From: Marilyn Taylor [taylorm@ADMIN.EDGE-HILL-COLLEGE.AC.UK]

To: hls-d@hri.org

Subject: re. the Orthodox Church


I have attended Easter Services and the festivities on the island of Symi for several years. Yes, there is an informality in the behaviour of the congregation which contrasts sharply with the formality of the beautiful Orthodox ritual. But to me, it seems absolutely appropriate - as an outsider I feel that people have a real sense of involvement, a sense of 'ownership', and a comforting familiarity.

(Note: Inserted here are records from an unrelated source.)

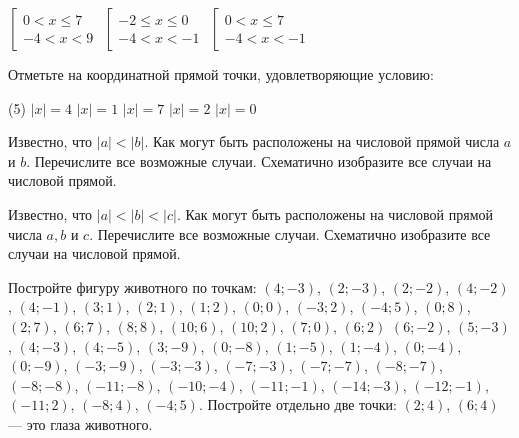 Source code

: \begin{class}[number=2]
\begin{listofex}
\begin{tasks}
			\task \( \left[
			\begin{array}{l} 0<x \le 7 \\ -4 < x < 9 \end{array} \right. \)
			\task \( \left[
			\begin{array}{l} -2 \le x \le 0 \\ -4<x<-1 \end{array} \right. \)
			\task \( \left[
			\begin{array}{l} 0<x \le 7 \\ -4<x<-1 \end{array} \right. \)
		\end{tasks}
		\item Отметьте на координатной прямой точки, удовлетворяющие условию:
		\begin{tasks}(5)
			\task \( |x|=4 \)
			\task \( |x|=1 \)
			\task \( |x|=7 \)
			\task \( |x|=2 \)
			\task \( |x|=0 \)
		\end{tasks}
		\item Известно, что \( |a|<|b| \). Как могут быть расположены на числовой прямой числа \( a \) и \( b \). Перечислите все возможные случаи. Схематично изобразите все случаи на числовой прямой.
		\item Известно, что \( |a|<|b|<|c| \). Как могут быть расположены на числовой прямой числа \(a, b\) и \(c\). Перечислите все возможные случаи. Схематично изобразите все случаи на числовой прямой.
		\item Постройте фигуру животного по точкам: \( (4;-3) \), \( (2;-3) \), \( (2;-2) \), \( (4;-2) \), \( (4;-1) \), \( (3;1) \), \( (2;1) \), \( (1;2) \), \( (0;0) \), \( (-3;2) \), \( (-4;5) \), \( (0;8) \), \( (2;7) \), \( (6;7) \), \( (8;8) \), \( (10;6) \), \( (10;2) \), \( (7;0) \), \( (6;2) \) \( (6;-2) \), \( (5;-3) \), \( (4;-3) \), \( (4;-5) \), \( (3;-9) \), \( (0;-8) \), \( (1;-5) \), \( (1;-4) \), \( (0;-4) \), \( (0;-9) \), \( (-3;-9) \), \( (-3;-3) \), \( (-7;-3) \), \( (-7;-7) \),  \( (-8;-7) \), \( (-8;-8) \), \( (-11;-8) \), \( (-10;-4) \), \( (-11;-1) \), \( (-14;-3) \), \( (-12;-1) \), \( (-11;2) \), \( (-8;4) \), \( (-4;5) \). Постройте отдельно две точки: \( (2;4) \), \( (6;4) \) --- это глаза животного.
	\end{listofex}
\end{class}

The traditional firework throwing seems to be losing some of its old focus - on Symi the noise seems to start at least a week before, with a crescendo on the Friday evening ( bringing complaints from some of the older people). Obviously Saturday night is still the pinnacle of this - accompanied on Symi by dynamite- throwing in the hills ( I understand this also happens on Kalymnos).. From a high point, looking out across the island, the views are incredible - churches wreathed in bright red clouds from smoke-bombs, with the letters 'XA' picked out in coloured lights on the bell-towers. Huge explosions which shake the island as more dynamite is exploded up in the mountains. The smaller constant explosions of the tiny firecrackers, mixed with voices of people calling out to each other the 'Cristos Anesti' and 'Kalo Pasca'.. The tiny lights of candles in the narrow streets and alleyways as people try to keep the flame alive until reaching home.